## ACTIVITY
The entries below are to be reproduced exactly, with their pictures omitted.

[TASK INPUT — start]

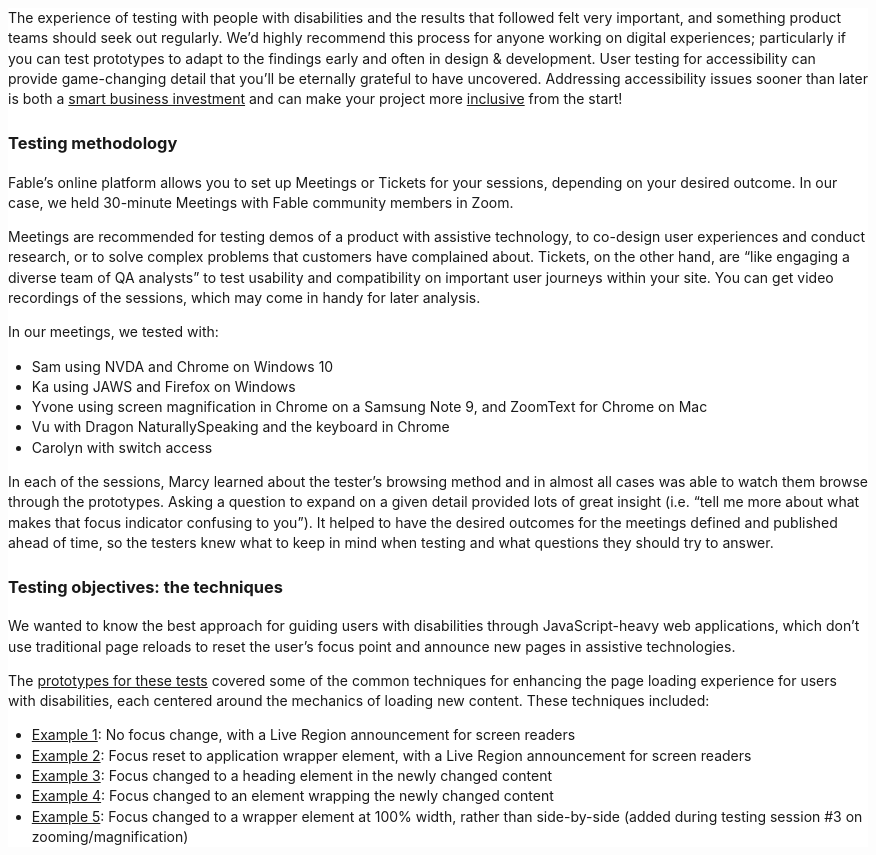 The experience of testing with people with disabilities and the results that followed felt very important, and something product teams should seek out regularly. We’d highly recommend this process for anyone working on digital experiences; particularly if you can test prototypes to adapt to the findings early and often in design & development. User testing for accessibility can provide game-changing detail that you’ll be eternally grateful to have uncovered. Addressing accessibility issues sooner than later is both a [smart business investment](https://www.w3.org/WAI/business-case/) and can make your project more [inclusive](https://www.microsoft.com/design/inclusive/) from the start!

### Testing methodology

Fable’s online platform allows you to set up Meetings or Tickets for your sessions, depending on your desired outcome. In our case, we held 30-minute Meetings with Fable community members in Zoom.

Meetings are recommended for testing demos of a product with assistive technology, to co-design user experiences and conduct research, or to solve complex problems that customers have complained about. Tickets, on the other hand, are “like engaging a diverse team of QA analysts” to test usability and compatibility on important user journeys within your site. You can get video recordings of the sessions, which may come in handy for later analysis.

In our meetings, we tested with:

- Sam using NVDA and Chrome on Windows 10
- Ka using JAWS and Firefox on Windows
- Yvone using screen magnification in Chrome on a Samsung Note 9, and ZoomText for Chrome on Mac
- Vu with Dragon NaturallySpeaking and the keyboard in Chrome
- Carolyn with switch access

In each of the sessions, Marcy learned about the tester’s browsing method and in almost all cases was able to watch them browse through the prototypes. Asking a question to expand on a given detail provided lots of great insight (i.e. “tell me more about what makes that focus indicator confusing to you”). It helped to have the desired outcomes for the meetings defined and published ahead of time, so the testers knew what to keep in mind when testing and what questions they should try to answer.

### Testing objectives: the techniques

We wanted to know the best approach for guiding users with disabilities through JavaScript-heavy web applications, which don’t use traditional page reloads to reset the user’s focus point and announce new pages in assistive technologies.

The [prototypes for these tests](https://marcysutton.com/prototype-testing-accessible-clientside-routing/#What-are-Prototypes) covered some of the common techniques for enhancing the page loading experience for users with disabilities, each centered around the mechanics of loading new content. These techniques included:

- [Example 1](https://marcy.codes/prototypes/routing/example-1.html): No focus change, with a Live Region announcement for screen readers
- [Example 2](https://marcy.codes/prototypes/routing/example-2.html): Focus reset to application wrapper element, with a Live Region announcement for screen readers
- [Example 3](https://marcy.codes/prototypes/routing/example-3.html): Focus changed to a heading element in the newly changed content
- [Example 4](https://marcy.codes/prototypes/routing/example-4.html): Focus changed to an element wrapping the newly changed content
- [Example 5](https://marcy.codes/prototypes/routing/example-5.html): Focus changed to a wrapper element at 100% width, rather than side-by-side (added during testing session #3 on zooming/magnification)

[TASK INPUT — finish]

## FINISHED EXERCISE
 The experience of testing with people with disabilities and the results that followed felt very important, and something product teams should seek out regularly. We’d highly recommend this process for anyone working on digital experiences; particularly if you can test prototypes to adapt to the findings early and often in design & development. User testing for accessibility can provide game-changing detail that you’ll be eternally grateful to have uncovered. Addressing accessibility issues sooner than later is both a [smart business investment](https://www.w3.org/WAI/business-case/) and can make your project more [inclusive](https://www.microsoft.com/design/inclusive/) from the start!

### Testing methodology

Fable’s online platform allows you to set up Meetings or Tickets for your sessions, depending on your desired outcome. In our case, we held 30-minute Meetings with Fable community members in Zoom.

Meetings are recommended for testing demos of a product with assistive technology, to co-design user experiences and conduct research, or to solve complex problems that customers have complained about. Tickets, on the other hand, are “like engaging a diverse team of QA analysts” to test usability and compatibility on important user journeys within your site. You can get video recordings of the sessions, which may come in handy for later analysis.

In our meetings, we tested with:

- Sam using NVDA and Chrome on Windows 10
- Ka using JAWS and Firefox on Windows
- Yvone using screen magnification in Chrome on a Samsung Note 9, and ZoomText for Chrome on Mac
- Vu with Dragon NaturallySpeaking and the keyboard in Chrome
- Carolyn with switch access

In each of the sessions, Marcy learned about the tester’s browsing method and in almost all cases was able to watch them browse through the prototypes. Asking a question to expand on a given detail provided lots of great insight (i.e. “tell me more about what makes that focus indicator confusing to you”). It helped to have the desired outcomes for the meetings defined and published ahead of time, so the testers knew what to keep in mind when testing and what questions they should try to answer.

### Testing objectives: the techniques

We wanted to know the best approach for guiding users with disabilities through JavaScript-heavy web applications, which don’t use traditional page reloads to reset the user’s focus point and announce new pages in assistive technologies.

The [prototypes for these tests](https://marcysutton.com/prototype-testing-accessible-clientside-routing/#What-are-Prototypes) covered some of the common techniques for enhancing the page loading experience for users with disabilities, each centered around the mechanics of loading new content. These techniques included:

- [Example 1](https://marcy.codes/prototypes/routing/example-1.html): No focus change, with a Live Region announcement for screen readers
- [Example 2](https://marcy.codes/prototypes/routing/example-2.html): Focus reset to application wrapper element, with a Live Region announcement for screen readers
- [Example 3](https://marcy.codes/prototypes/routing/example-3.html): Focus changed to a heading element in the newly changed content
- [Example 4](https://marcy.codes/prototypes/routing/example-4.html): Focus changed to an element wrapping the newly changed content
- [Example 5](https://marcy.codes/prototypes/routing/example-5.html): Focus changed to a wrapper element at 100% width, rather than side-by-side (added during testing session #3 on zooming/magnification)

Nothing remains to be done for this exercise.